Faute de consensus national sur les moyens à mettre fin au conflit en Syrie, il nous faut dès à présent réfléchir aux moyens de bâtir la paix, dans la continuation de la Conférence de Paris, dont le plan d'action comportait trois volets. Le premier, humanitaire, au profit des réfugiés et déplacés. Le deuxième, de stabilisation, afin de préserver la diversité, celle là-même que le terrorisme wahhabite veut éradiquer. En mars, Sylvie Robert et moi-même publiions une tribune intitulée « La culture contre la barbarie », révoltées par la destruction des trésors soufis comme de la ville de Palmyre, la préservation du patrimoine en Mésopotamie, c'est-à-dire dans le coeur même de l'humanité, doit être au centre de nos préoccupations, et je suis fière d'être à l'origine du concept du droit d'asile des oeuvres.

Quant au troisième volet, judiciaire, il est essentiel à la réconciliation. Nous connaissons les ravages du négationnisme, du révisionnisme et de leur avatar, le conspirationnisme. Nous avons le devoir de réunir toute la documentation disponible sur les crimes perpétrés ; elle servira aussi de base à l'écriture de l'histoire.

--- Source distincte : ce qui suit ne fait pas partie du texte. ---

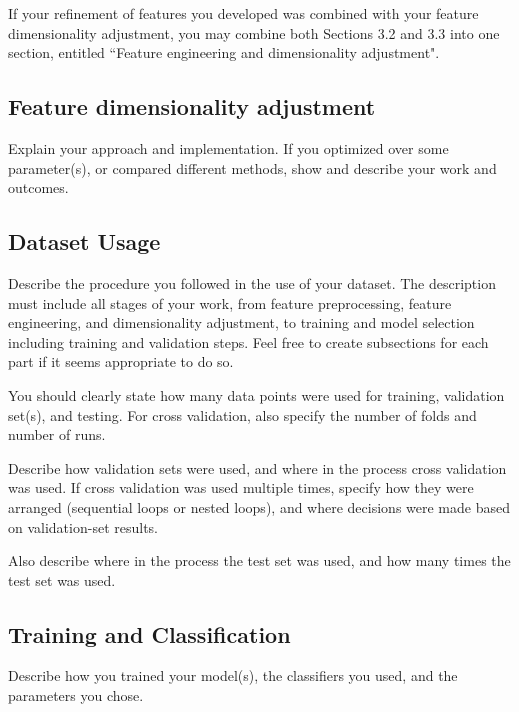 \documentclass[singlecolumn]{article}
\begin{document}
If your refinement of features you developed was combined with your feature dimensionality adjustment, you may combine both Sections 3.2 and 3.3 into one section, entitled ``Feature engineering and dimensionality adjustment".

\subsection{Feature dimensionality adjustment}
Explain your approach and implementation. If you optimized over some parameter(s), or compared different methods, show and describe your work and outcomes.

\subsection{Dataset Usage}
Describe the procedure you followed in the use of your dataset. The description must include all stages of your work, from feature preprocessing, feature engineering, and dimensionality adjustment, to training and model selection including training and validation steps. Feel free to create subsections for each part if it seems appropriate to do so.

You should clearly state how many data points were used for training, validation set(s), and testing. For cross validation, also specify the number of folds and number of runs. 

Describe how validation sets were used, and where in the process cross validation was used. If cross validation was used multiple times, specify how they were arranged (sequential loops or nested loops), and where decisions were made based on validation-set results.

Also describe where in the process the test set was used, and how many times the test set was used. 

\subsection{Training and Classification}
Describe how you trained your model(s), the classifiers you used, and the parameters you chose. 
\end{document}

M. Cazeau, revenu d'Irak, se fait le porte-voix des minorités déplacées, désireuses de retourner dans leurs villages, qui ont besoin de protection.

Le groupe socialiste votera cette proposition de résolution qui s'inscrit dans la continuité de l'action gouvernementale. (Applaudissements à droite, au centre et sur les bancs socialistes)

M. Jean-Pierre Vial . - Le conflit dont nous parlons date de six ans, et même 25 si l'on remonte à la première guerre d'Irak. Merci à M. Retailleau de viser dans sa proposition de résolution toutes les minorités. Ce conflit rappelle cependant plus particulièrement l'histoire douloureuse des chrétiens d'Orient depuis les Capitulations signées entre François 1er et Soliman le Magnifique jusqu'aux persécutions contre les Arméniens. Certains ont émigré en France après la Grande guerre. D'autres suivent aujourd'hui leur mouvement. En 1900, un habitant de Turquie sur quatre était chrétien, ils sont aujourd'hui moins d'un dixième.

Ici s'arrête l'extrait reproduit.